Seyitgazi'nin Ayvalı Mahallesinde küçük bir bahçe aldık. Haftada iki-üç gün bahçeye gidiyoruz. Kendimize yetecek kadar sebze fidesi diktik. 20-25 kadarda meyve ağacı.
Ayvalı'ya gidip gelirken eskiden beri tanıdıklarımla karşılaştık.
Onların vasıtasıyla hayvancılık ve çiftçilik yapan dostlar edindik. Sağ olsunlar bizi bahçe de gördüler mi yanımıza gelerek,'Bir ihtiyacınız, eksiğiniz var mı? Yapabileceğimiz bir şey olursa telefon etmem yeterli' diyorlar.
* * *
Zaman zaman gerek hayvancılık yapanlar gerekse çiftçilikle uğraşanlarla sohbet ediyorum.
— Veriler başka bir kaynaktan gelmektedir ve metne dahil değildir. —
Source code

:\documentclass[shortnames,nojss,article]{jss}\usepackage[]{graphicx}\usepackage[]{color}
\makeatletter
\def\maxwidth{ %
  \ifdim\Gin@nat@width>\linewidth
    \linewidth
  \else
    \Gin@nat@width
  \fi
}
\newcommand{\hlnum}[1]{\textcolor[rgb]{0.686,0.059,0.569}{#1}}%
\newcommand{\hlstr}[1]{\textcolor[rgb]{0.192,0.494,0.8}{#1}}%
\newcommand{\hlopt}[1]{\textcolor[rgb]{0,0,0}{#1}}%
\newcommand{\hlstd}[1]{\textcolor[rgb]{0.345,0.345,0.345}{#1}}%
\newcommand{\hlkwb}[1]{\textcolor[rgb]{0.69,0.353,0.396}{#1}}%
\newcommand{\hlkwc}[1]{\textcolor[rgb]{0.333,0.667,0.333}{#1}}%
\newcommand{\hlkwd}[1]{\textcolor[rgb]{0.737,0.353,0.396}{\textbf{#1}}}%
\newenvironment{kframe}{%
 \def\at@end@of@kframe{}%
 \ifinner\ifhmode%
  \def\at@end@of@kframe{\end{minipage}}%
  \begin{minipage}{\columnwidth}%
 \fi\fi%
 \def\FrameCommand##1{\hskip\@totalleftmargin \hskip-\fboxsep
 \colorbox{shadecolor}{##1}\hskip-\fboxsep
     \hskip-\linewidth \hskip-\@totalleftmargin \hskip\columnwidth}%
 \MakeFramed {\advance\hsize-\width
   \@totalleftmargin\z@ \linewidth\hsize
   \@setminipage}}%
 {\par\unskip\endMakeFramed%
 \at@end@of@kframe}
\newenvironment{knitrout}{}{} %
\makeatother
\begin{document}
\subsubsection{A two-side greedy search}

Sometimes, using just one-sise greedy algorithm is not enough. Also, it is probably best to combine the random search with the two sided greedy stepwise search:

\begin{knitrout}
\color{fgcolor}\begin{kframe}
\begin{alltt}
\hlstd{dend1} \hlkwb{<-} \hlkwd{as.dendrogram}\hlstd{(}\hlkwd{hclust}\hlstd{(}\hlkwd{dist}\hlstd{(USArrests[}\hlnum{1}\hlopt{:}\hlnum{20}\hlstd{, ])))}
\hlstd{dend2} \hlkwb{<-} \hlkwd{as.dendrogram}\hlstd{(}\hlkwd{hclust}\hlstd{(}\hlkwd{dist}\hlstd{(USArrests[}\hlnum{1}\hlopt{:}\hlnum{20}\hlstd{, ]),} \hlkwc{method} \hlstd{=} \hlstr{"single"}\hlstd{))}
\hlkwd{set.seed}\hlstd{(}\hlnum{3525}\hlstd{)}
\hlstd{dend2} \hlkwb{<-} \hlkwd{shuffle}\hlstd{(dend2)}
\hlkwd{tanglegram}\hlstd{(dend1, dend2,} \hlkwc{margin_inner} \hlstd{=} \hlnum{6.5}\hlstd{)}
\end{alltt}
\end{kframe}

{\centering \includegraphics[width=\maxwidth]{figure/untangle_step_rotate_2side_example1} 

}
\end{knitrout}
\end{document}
Hayvancılık, hububat ve meyve-sebzecilik yapanlar yaşadıkları sıkıntıları anlatıyorlar.
Daha sonra da, 'bu anlattıklarımız ikimizin arasında kalmasın. Gazeteye de yazda bizim sesimizi duymayanlar hiç olmazsa belki okurlarda sıkıntılarımıza çare olurlar' diyorlar.
* * *
Ramazan Bayramından iki gün önce de eşimle birlikte Ayvalı'ya gittik. Ufak tefek eksikler vardı.
Küçük kızım Melisa'nın arkadaşının babası Ahmet Kaptan ile de dost olduk. Kendisi Seyitgazi'nin Sarayören Mahallesinde ikamet ediyor.
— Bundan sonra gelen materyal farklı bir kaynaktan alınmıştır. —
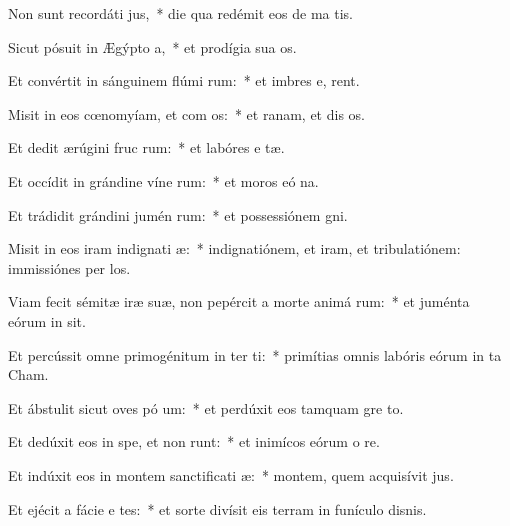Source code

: \item Non sunt recordáti  jus,~* die qua redémit eos de ma tis.
\item Sicut pósuit in Ægýpto  a,~* et prodígia sua   os.
\item Et convértit in sánguinem flúmi rum:~* et imbres e,  rent.
\item Misit in eos cœnomyíam, et com os:~* et ranam, et dis os.
\item Et dedit ærúgini fruc rum:~* et labóres e tæ.
\item Et occídit in grándine víne rum:~* et moros eó  na.
\item Et trádidit grándini jumén rum:~* et possessiónem  gni.
\item Misit in eos iram indignati æ:~* indignatiónem, et iram, et tribulatiónem: immissiónes per  los.
\item Viam fecit sémitæ iræ suæ, non pepércit a morte animá rum:~* et juménta eórum in  sit.
\item Et percússit omne primogénitum in ter ti:~* primítias omnis labóris eórum in ta Cham.
\item Et ábstulit sicut oves pó um:~* et perdúxit eos tamquam gre  to.
\item Et dedúxit eos in spe, et non runt:~* et inimícos eórum o re.
\item Et indúxit eos in montem sanctificati æ:~* montem, quem acquisívit  jus.
\item Et ejécit a fácie e tes:~* et sorte divísit eis terram in funículo disnis.
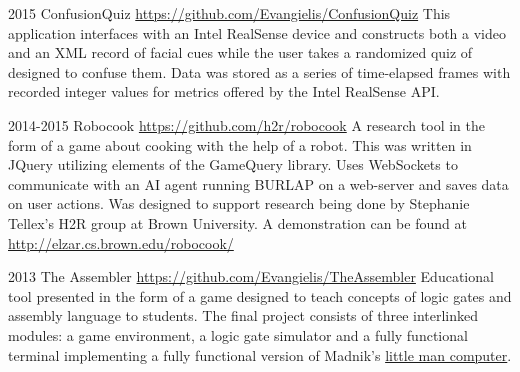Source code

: \documentclass[]{friggeri-cv} %
\begin{document}
\begin{entrylist}
\entry
{2015}
{ConfusionQuiz}
{\href{https://github.com/Evangielis/ConfusionQuiz}{https://github.com/Evangielis/ConfusionQuiz}}
{This application interfaces with an Intel RealSense device and constructs both a video and an XML record of facial cues while the user takes a randomized quiz of designed to confuse them.  Data was stored as a series of time-elapsed frames with recorded integer values for metrics offered by the Intel RealSense API.}

\entry
{2014-2015}
{Robocook}
{\href{https://github.com/h2r/robocook}{https://github.com/h2r/robocook}}
{A research tool in the form of a game about cooking with the help of a robot.  This was written in JQuery utilizing elements of the GameQuery library.  Uses WebSockets to communicate with an AI agent running BURLAP on a web-server and saves data on user actions.  Was designed to support research being done by Stephanie Tellex's H2R group at Brown University.  A demonstration can be found at \href{http://elzar.cs.brown.edu/robocook/}{http://elzar.cs.brown.edu/robocook/}}

\entry
{2013}
{The Assembler}
{\href{https://github.com/Evangielis/TheAssembler}{https://github.com/Evangielis/TheAssembler}}
{Educational tool presented in the form of a game designed to teach concepts of logic gates and assembly language to students.  The final project consists of three interlinked modules: a game environment, a logic gate simulator and a fully functional terminal implementing a fully functional version of Madnik's \href{https://en.wikipedia.org/wiki/Little_man_computer.}{little man computer}.}


\end{entrylist}





\end{document}
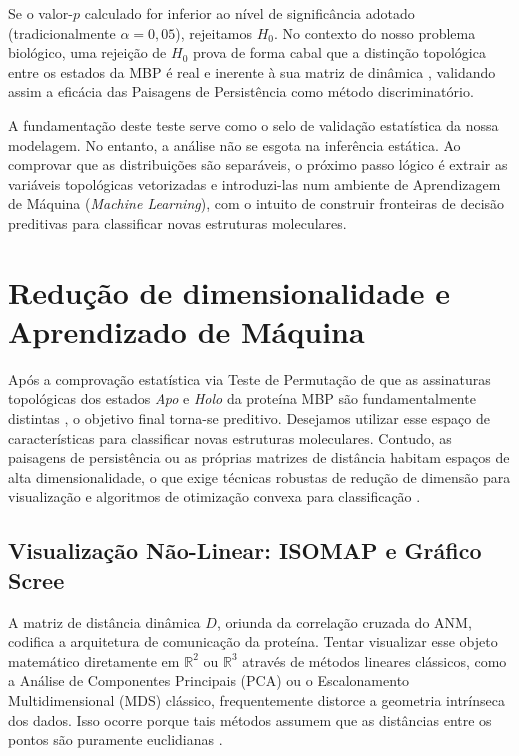 \documentclass[12pt, a4paper]{article}
\theoremstyle{plain}
\theoremstyle{definition}
\theoremstyle{remark}
\newcommand{\ident}{\hspace{2em}}
\begin{document}
\ident Se o valor-$p$ calculado for inferior ao nível de significância adotado (tradicionalmente $\alpha = 0,05$), rejeitamos $H_0$. No contexto do nosso problema biológico, uma rejeição de $H_0$ prova de forma cabal que a distinção topológica entre os estados da MBP é real e inerente à sua matriz de dinâmica \cite{kovacev2016}, validando assim a eficácia das Paisagens de Persistência como método discriminatório.

\ident A fundamentação deste teste serve como o selo de validação estatística da nossa modelagem. No entanto, a análise não se esgota na inferência estática. Ao comprovar que as distribuições são separáveis, o próximo passo lógico é extrair as variáveis topológicas vetorizadas e introduzi-las num ambiente de Aprendizagem de Máquina (\textit{Machine Learning}), com o intuito de construir fronteiras de decisão preditivas para classificar novas estruturas moleculares.

\section{Redução de dimensionalidade e Aprendizado de Máquina}

\ident Após a comprovação estatística via Teste de Permutação de que as assinaturas topológicas dos estados \textit{Apo} e \textit{Holo} da proteína MBP são fundamentalmente distintas \cite{kovacev2016}, o objetivo final torna-se preditivo. Desejamos utilizar esse espaço de características para classificar novas estruturas moleculares. Contudo, as paisagens de persistência ou as próprias matrizes de distância habitam espaços de alta dimensionalidade, o que exige técnicas robustas de redução de dimensão para visualização e algoritmos de otimização convexa para classificação \cite{lorena2007}.

\subsection{Visualização Não-Linear: ISOMAP e Gráfico Scree} \label{sec:isomap}

\ident A matriz de distância dinâmica $D$, oriunda da correlação cruzada do ANM, codifica a arquitetura de comunicação da proteína. Tentar visualizar esse objeto matemático diretamente em $\mathbb{R}^2$ ou $\mathbb{R}^3$ através de métodos lineares clássicos, como a Análise de Componentes Principais (PCA) ou o Escalonamento Multidimensional (MDS) clássico, frequentemente distorce a geometria intrínseca dos dados. Isso ocorre porque tais métodos assumem que as distâncias entre os pontos são puramente euclidianas \cite{Tenenbaum2000}.
\end{document}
Traktörü, kepçesi, kamyonu var.
Bahçenin büyük işlerini Ahmet Kaptan yaptı.
Sondaj yaptırdık. 20 metreden su çıktı. Henüz elektrik bağlanmadığından dalgıcı kuyuya indirdik ama kullanamıyoruz.
Ahmet Kaptan hızır gibi imdadımıza yetişti.
Evindeki jeneratörü ve bir tonluk su tankını getirerek kuyudan suyu çekerek tanka doldurdu.
'Bu tank bir ton su alır. Su bitince haber verirsin. Jeneratörü getirir yeniden doldururuz. Elektrik alıncaya kadar böyle idare et' dedi.
Elimiz ayağımız oldu.
Ne zaman başımız sıkışsa hemen gelip bahçede yaşadığımız sorunu anında çözüyor.
* * *
Neyse gelelim esas konuya.
Bahçe de otururken tanışmak için gelen mahalle sakinleriyle koyu sohbetlerimiz oluyor.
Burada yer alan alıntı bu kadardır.